No, there does not seem to be much we can be thankful for when we translate Paul’s letter, and Jesus’ words into our own times. But if we consider these texts closely, and if we are able to get beyond the doomsday interpretations of today’s gospel account, which incite us to fear and tremble at events which seem to portend the end time, we can actually find much to be optimistic about as God’s faithful people. To get to these optimistic messages, however, we need to put aside these all-too-popular and all-too-dangerous interpretations of these scriptures. Like the notion that we can predict the end time; like the idea that dire signs of devastation and destruction will indicate when the end time will come; like the belief that all a faithful Christian needs to do about it is to hunker down and wait for the rapture. These popular and dangerous ways of thinking about God’s end time abound, even in our modern world. You might have spotted a popular bumper sticker on cars which goes something like this: Caution: This car will not have a driver when he is taken up in the rapture. You might also be familiar with a popular series of violent and bloody books called Left Behind which engage the reader in end time suffering and death of the sinful, while the faithful are taken into heaven unscathed by the evils of this world. It is unfortunate that our own Hebrew and Christian scriptures, especially the book of Revelations, have prompted such erroneous understandings, because these writings are meant to be a symbolic way to convey the struggle between the forces of good and evil, and the triumph of life over death in a kingdom ruled by God.

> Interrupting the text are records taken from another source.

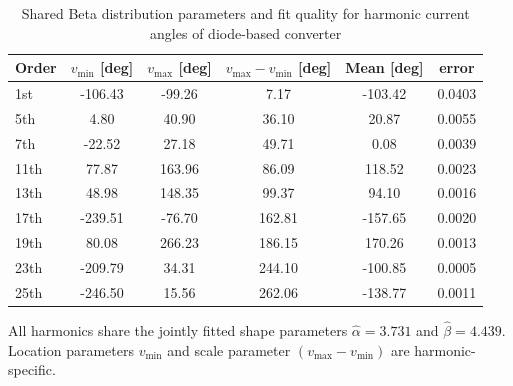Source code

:     

\begin{table}[!b]
    \centering
    \caption{Shared Beta distribution parameters and fit quality for harmonic current angles of diode-based converter}
    \label{tab:beta_phase_params}
    \scriptsize
    \setlength{\tabcolsep}{3pt}
    \begin{tabular}{l c c c c c}
    Order & $v_{\min}$ [deg] & $v_{\max}$ [deg] & $v_{\max}-v_{\min}$ [deg] & Mean [deg] & error \\
    \hline
    1st & -106.43 & -99.26 & 7.17 & -103.42 & 0.0403 \\
    5th & 4.80 & 40.90 & 36.10 & 20.87 & 0.0055 \\
    7th & -22.52 & 27.18 & 49.71 & 0.08 & 0.0039 \\
    11th & 77.87 & 163.96 & 86.09 & 118.52 & 0.0023 \\
    13th & 48.98 & 148.35 & 99.37 & 94.10 & 0.0016 \\
    17th & -239.51 & -76.70 & 162.81 & -157.65 & 0.0020 \\
    19th & 80.08 & 266.23 & 186.15 & 170.26 & 0.0013 \\
    23th & -209.79 & 34.31 & 244.10 & -100.85 & 0.0005 \\
    25th & -246.50 & 15.56 & 262.06 & -138.77 & 0.0011 \\
    \end{tabular}
    \vspace{2pt}
    \parbox{\columnwidth}{\scriptsize All harmonics share the jointly fitted shape parameters $\hat{\alpha}=3.731$ and $\hat{\beta}=4.439$. \\
    Location parameters $v_{\min}$ and scale parameter $(v_{\max} - v_{\min})$ are harmonic-specific.}
\end{table}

But nowhere in scripture, not even in the book of Revelation, do apocalyptic visions of the end time support the notion of the rapture which will save only a few people while all the rest suffer horribly and perish eternally. In fact, Jesus is saying just the opposite in today’s scripture passage. Jesus says that while destruction and death are evident on this earth, we are not to read them as signs of end time. We should not read them as signs to follow some religious guru into hiding or up on a mountaintop until the rapture. In fact, Jesus indicates that, if anything, these are signs that God’s people should be doing everything we can to bear witness to the good of God’s kingdom in the midst of natural and human evil. Jesus warns his disciples, however, that if they are truly being faithful, if they are truly speaking and acting on behalf of God in the midst of the bad things which are happening in the world, they will also suffer the consequences of the good that they do. Faithful people who take action to right the wrongs of this world will be arrested and persecuted; they will be handed over to prison officials and governors because of what they do in his name. They will not be able to depend on being supported by family and friends; in fact they might even be betrayed by them. If this is a difficult piece of scripture for us to hear today, it is because Jesus is telling us, not about the signs we need to look for in the end time, rather he is telling us about the signs we need to look for in ourselves and in our communities of faith which indicate that we are being faithful to God’s purposes for good, particularly during times of great calamity in our world. Jesus is challenging us to do the hard things required of us by a God who wants us to do the good and the right thing in a world where it is easier to do the bad and the wrong thing—or nothing at all as we stand still and mute in our idleness.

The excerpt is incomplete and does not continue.